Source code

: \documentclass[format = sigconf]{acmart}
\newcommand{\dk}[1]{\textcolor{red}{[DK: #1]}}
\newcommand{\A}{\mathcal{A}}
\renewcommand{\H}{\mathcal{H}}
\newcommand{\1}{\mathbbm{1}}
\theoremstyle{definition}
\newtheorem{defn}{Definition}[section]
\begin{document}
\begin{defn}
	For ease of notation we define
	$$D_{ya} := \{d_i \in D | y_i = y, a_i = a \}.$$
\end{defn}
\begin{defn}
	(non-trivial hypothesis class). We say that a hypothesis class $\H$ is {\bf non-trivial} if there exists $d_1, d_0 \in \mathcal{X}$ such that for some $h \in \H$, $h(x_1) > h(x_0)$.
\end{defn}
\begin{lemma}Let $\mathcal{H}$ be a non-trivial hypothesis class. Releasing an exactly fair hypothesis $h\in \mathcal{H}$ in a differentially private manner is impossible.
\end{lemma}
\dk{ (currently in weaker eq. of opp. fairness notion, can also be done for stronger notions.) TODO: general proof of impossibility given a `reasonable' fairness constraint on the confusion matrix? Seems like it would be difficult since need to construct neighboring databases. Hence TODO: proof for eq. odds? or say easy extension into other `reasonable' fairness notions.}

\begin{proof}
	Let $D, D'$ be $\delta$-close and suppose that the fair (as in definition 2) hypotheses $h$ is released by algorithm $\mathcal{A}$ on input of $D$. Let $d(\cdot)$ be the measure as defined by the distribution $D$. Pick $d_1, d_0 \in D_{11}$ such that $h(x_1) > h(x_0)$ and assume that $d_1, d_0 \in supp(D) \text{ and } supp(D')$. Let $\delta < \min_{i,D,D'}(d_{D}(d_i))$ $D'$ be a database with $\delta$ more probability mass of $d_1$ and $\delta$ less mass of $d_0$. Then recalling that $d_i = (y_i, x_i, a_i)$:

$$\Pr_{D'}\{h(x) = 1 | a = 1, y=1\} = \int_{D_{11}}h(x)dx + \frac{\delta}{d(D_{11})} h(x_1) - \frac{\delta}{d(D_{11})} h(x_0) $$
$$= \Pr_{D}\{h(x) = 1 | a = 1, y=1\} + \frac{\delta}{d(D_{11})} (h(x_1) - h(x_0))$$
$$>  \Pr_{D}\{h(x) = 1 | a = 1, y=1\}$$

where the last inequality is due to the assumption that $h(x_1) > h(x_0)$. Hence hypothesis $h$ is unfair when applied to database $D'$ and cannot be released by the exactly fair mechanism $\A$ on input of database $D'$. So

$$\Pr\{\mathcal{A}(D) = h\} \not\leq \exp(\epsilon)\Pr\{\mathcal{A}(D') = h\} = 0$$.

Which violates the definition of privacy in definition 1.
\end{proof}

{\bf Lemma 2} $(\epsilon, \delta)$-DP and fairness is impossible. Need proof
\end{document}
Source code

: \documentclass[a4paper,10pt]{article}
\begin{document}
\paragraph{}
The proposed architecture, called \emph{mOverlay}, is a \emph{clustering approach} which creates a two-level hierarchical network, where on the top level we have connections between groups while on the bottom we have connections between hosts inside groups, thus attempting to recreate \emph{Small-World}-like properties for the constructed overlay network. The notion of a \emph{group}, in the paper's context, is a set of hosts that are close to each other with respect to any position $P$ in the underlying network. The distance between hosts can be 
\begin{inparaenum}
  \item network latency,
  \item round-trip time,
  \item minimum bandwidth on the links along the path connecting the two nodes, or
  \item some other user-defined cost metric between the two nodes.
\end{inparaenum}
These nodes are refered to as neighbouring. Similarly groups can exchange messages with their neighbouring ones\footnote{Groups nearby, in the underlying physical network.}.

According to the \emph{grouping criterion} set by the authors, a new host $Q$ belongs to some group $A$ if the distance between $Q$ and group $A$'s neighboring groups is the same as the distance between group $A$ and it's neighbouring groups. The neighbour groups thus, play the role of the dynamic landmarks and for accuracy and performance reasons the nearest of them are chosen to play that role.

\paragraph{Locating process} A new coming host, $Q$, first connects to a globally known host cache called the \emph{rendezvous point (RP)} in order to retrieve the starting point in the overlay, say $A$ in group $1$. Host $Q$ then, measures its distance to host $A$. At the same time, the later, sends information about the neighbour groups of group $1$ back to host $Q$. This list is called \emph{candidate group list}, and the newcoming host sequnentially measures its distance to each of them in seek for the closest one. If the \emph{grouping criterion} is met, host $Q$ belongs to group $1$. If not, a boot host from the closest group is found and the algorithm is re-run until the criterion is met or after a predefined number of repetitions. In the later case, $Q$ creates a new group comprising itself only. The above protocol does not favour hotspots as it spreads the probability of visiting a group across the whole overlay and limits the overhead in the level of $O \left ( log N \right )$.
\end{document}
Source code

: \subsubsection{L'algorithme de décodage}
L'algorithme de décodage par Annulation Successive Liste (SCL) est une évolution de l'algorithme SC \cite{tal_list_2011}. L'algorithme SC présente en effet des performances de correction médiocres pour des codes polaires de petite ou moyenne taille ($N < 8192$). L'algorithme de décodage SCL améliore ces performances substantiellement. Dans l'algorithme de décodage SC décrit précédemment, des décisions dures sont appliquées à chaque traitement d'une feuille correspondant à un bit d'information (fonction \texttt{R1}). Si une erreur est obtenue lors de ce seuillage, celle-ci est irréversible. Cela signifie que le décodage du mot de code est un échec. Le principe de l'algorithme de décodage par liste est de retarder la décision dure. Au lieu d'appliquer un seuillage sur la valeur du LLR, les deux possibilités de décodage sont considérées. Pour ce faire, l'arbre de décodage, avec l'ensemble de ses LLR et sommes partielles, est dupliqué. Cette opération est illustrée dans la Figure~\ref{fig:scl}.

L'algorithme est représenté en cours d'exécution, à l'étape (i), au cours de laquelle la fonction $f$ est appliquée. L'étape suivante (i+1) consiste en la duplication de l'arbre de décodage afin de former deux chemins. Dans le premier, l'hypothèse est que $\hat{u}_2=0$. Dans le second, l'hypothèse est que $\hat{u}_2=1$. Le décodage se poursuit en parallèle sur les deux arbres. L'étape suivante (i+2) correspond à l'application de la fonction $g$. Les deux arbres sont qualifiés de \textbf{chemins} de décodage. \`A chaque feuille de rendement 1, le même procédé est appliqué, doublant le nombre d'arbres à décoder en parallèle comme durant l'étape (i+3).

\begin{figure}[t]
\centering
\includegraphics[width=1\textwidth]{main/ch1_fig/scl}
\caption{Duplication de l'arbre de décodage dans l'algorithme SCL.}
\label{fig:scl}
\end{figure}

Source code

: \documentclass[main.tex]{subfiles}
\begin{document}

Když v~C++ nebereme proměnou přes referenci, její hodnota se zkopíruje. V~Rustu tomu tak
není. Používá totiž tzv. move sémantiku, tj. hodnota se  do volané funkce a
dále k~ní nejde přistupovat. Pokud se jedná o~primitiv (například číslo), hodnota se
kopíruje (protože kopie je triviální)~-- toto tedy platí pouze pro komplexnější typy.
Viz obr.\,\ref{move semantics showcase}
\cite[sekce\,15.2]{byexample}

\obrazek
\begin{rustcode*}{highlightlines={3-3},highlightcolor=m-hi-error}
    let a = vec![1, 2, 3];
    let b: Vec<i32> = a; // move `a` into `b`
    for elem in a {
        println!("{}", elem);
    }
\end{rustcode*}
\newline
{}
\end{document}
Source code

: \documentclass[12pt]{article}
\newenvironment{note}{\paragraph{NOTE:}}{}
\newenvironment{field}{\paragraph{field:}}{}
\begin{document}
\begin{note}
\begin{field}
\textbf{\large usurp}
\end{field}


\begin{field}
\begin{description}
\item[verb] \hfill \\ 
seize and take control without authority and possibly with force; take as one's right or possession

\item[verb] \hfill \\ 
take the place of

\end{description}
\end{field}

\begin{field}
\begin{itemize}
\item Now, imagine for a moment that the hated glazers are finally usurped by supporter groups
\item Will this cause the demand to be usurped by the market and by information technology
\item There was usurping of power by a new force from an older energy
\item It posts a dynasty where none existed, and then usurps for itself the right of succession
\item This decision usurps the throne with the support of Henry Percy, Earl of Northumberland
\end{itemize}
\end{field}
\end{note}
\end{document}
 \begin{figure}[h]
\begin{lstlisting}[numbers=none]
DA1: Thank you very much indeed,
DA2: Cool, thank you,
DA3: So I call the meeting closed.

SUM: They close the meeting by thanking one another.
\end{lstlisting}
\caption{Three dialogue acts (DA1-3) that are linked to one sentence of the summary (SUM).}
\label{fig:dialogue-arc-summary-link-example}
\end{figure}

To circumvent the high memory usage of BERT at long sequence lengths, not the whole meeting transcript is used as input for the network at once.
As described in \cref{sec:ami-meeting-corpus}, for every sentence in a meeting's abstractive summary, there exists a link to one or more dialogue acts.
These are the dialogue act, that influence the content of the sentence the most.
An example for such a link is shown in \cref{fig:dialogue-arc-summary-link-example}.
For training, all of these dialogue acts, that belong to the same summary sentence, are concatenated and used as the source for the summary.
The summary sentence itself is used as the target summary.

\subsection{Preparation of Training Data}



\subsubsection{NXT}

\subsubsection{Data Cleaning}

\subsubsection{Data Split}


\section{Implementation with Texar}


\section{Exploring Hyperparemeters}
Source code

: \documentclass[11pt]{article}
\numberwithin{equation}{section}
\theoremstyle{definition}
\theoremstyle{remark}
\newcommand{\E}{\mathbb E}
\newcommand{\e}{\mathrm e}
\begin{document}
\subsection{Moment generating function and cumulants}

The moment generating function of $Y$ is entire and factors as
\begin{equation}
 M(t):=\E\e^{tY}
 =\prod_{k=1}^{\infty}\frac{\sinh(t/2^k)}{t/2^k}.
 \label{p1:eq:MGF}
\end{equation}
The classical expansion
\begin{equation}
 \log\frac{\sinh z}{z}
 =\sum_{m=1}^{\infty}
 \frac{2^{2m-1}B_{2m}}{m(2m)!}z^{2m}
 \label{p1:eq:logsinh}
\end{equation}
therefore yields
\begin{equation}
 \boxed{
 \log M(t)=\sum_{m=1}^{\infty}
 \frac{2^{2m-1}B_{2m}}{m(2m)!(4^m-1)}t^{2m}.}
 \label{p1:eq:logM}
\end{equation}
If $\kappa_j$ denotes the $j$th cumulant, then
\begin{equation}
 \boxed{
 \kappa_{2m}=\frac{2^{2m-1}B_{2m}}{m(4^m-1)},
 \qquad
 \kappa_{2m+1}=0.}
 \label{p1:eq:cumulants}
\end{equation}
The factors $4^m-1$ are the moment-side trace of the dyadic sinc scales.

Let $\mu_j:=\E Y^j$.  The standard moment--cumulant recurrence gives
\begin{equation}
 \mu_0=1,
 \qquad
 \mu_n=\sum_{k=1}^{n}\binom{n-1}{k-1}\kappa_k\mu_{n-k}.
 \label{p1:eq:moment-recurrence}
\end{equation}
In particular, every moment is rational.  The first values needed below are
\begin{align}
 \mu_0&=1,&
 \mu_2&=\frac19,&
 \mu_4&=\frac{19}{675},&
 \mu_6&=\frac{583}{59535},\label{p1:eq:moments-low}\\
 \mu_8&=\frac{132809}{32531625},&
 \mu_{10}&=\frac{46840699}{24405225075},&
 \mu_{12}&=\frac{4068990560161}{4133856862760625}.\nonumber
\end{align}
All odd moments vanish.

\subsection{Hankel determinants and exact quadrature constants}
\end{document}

TASK DETAILS
Write down, word for word, the lines above from the one containing "two nodes, or" through the one containing "These nodes are", both ends included.

WRITTEN RESPONSE
  \item minimum bandwidth on the links along the path connecting the two nodes, or
  \item some other user-defined cost metric between the two nodes.
\end{inparaenum}
These nodes are refered to as neighbouring. Similarly groups can exchange messages with their neighbouring ones\footnote{Groups nearby, in the underlying physical network.}.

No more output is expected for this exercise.